$A$ stone is dropped from the edge of a roof.
$(a)$ How long does it take to fall $4.9 \, m$?
$(b)$ How fast does it move at the end of that fall?
$(c)$ How fast does it move at the end of $7.9 \, m$?
$(d)$ What is its acceleration after $1 \, s$ and after $2 \, s$?

(N/A) Given: Initial velocity,$u = 0 \, m/s$.
Acceleration due to gravity,$g = 9.8 \, m/s^2$.

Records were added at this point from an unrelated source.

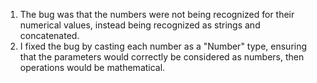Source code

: 1. The bug was that the numbers were not being recognized for their numerical values, instead being recognized as strings and concatenated.
2. I fixed the bug by casting each number as a "Number" type, ensuring that the parameters would correctly be considered as numbers, then operations would be mathematical. 
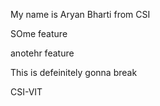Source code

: My name is Aryan Bharti from CSI

SOme feature

anotehr feature

This is defeinitely gonna break

CSI-VIT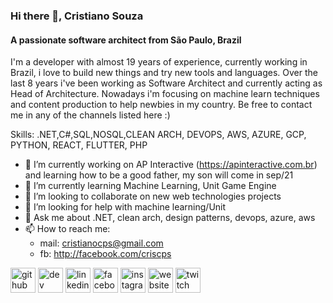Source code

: ### Hi there 👋, Cristiano Souza
#### A passionate software architect from São Paulo, Brazil
I'm a developer with almost 19 years of experience, currently working in Brazil, i love to build new things and try new tools and languages.
Over the last 8 years i've been working as Software Architect and currently acting as Head of Architecture.
Nowadays i'm focusing on machine learn techniques and content production to help newbies in my country.
Be free to contact me in any of the channels listed here :)


Skills: .NET,C#,SQL,NOSQL,CLEAN ARCH, DEVOPS, AWS, AZURE, GCP, PYTHON, REACT, FLUTTER, PHP

- 🔭 I’m currently working on AP Interactive (https://apinteractive.com.br) and learning how to be a good father, my son will come in sep/21 
- 🌱 I’m currently learning Machine Learning, Unit Game Engine 
- 👯 I’m looking to collaborate on new web technologies projects 
- 🤔 I’m looking for help with machine learning/Unit 
- 💬 Ask me about .NET, clean arch, design patterns, devops, azure, aws 
- 📫 How to reach me: 
  - mail: cristianocps@gmail.com 
  - fb: http://facebook.com/criscps 


[<img src='https://cdn.jsdelivr.net/npm/simple-icons@3.0.1/icons/github.svg' alt='github' height='40'>](https://github.com/https://github.com/cristianocps)  [<img src='https://cdn.jsdelivr.net/npm/simple-icons@3.0.1/icons/dev-dot-to.svg' alt='dev' height='40'>](https://dev.to/https://dev.to/cristianocps)  [<img src='https://cdn.jsdelivr.net/npm/simple-icons@3.0.1/icons/linkedin.svg' alt='linkedin' height='40'>](https://www.linkedin.com/in/https://www.linkedin.com/in/cristiano-souza-44129724//)  [<img src='https://cdn.jsdelivr.net/npm/simple-icons@3.0.1/icons/facebook.svg' alt='facebook' height='40'>](https://www.facebook.com/https://www.facebook.com/criscps)  [<img src='https://cdn.jsdelivr.net/npm/simple-icons@3.0.1/icons/instagram.svg' alt='instagram' height='40'>](https://www.instagram.com/https://www.instagram.com/brcodebeer/)  [<img src='https://cdn.jsdelivr.net/npm/simple-icons@3.0.1/icons/icloud.svg' alt='website' height='40'>](https://codeandbeer.com.br)  [<img src='https://cdn.jsdelivr.net/npm/simple-icons@3.0.1/icons/twitch.svg' alt='twitch' height='40'>](https://www.twitch.tv/code_cerveja)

$(a)$ Using the equation of motion $S = ut + \frac{1}{2}at^2$:
$4.9 = 0 \times t + \frac{1}{2} \times 9.8 \times t^2$
$4.9 = 4.9 \times t^2$
$t^2 = 1 \Rightarrow t = 1 \, s$.
So,it takes $1 \, s$ to fall $4.9 \, m$.
$(b)$ Using $v^2 - u^2 = 2aS$:
$v^2 - 0^2 = 2 \times 9.8 \times 4.9$
$v^2 = 96.04$
$v = 9.8 \, m/s$.
So,the speed at the end of $4.9 \, m$ is $9.8 \, m/s$.
$(c)$ Using $v^2 - u^2 = 2aS$:
$v^2 - 0^2 = 2 \times 9.8 \times 7.9$
$v^2 = 154.84$
$v = \sqrt{154.84} \approx 12.44 \, m/s$.
So,the speed at the end of $7.9 \, m$ is $12.44 \, m/s$.
$(d)$ During free fall,the acceleration due to gravity is constant.
Acceleration after $1 \, s = 9.8 \, m/s^2$.
Acceleration after $2 \, s = 9.8 \, m/s^2$.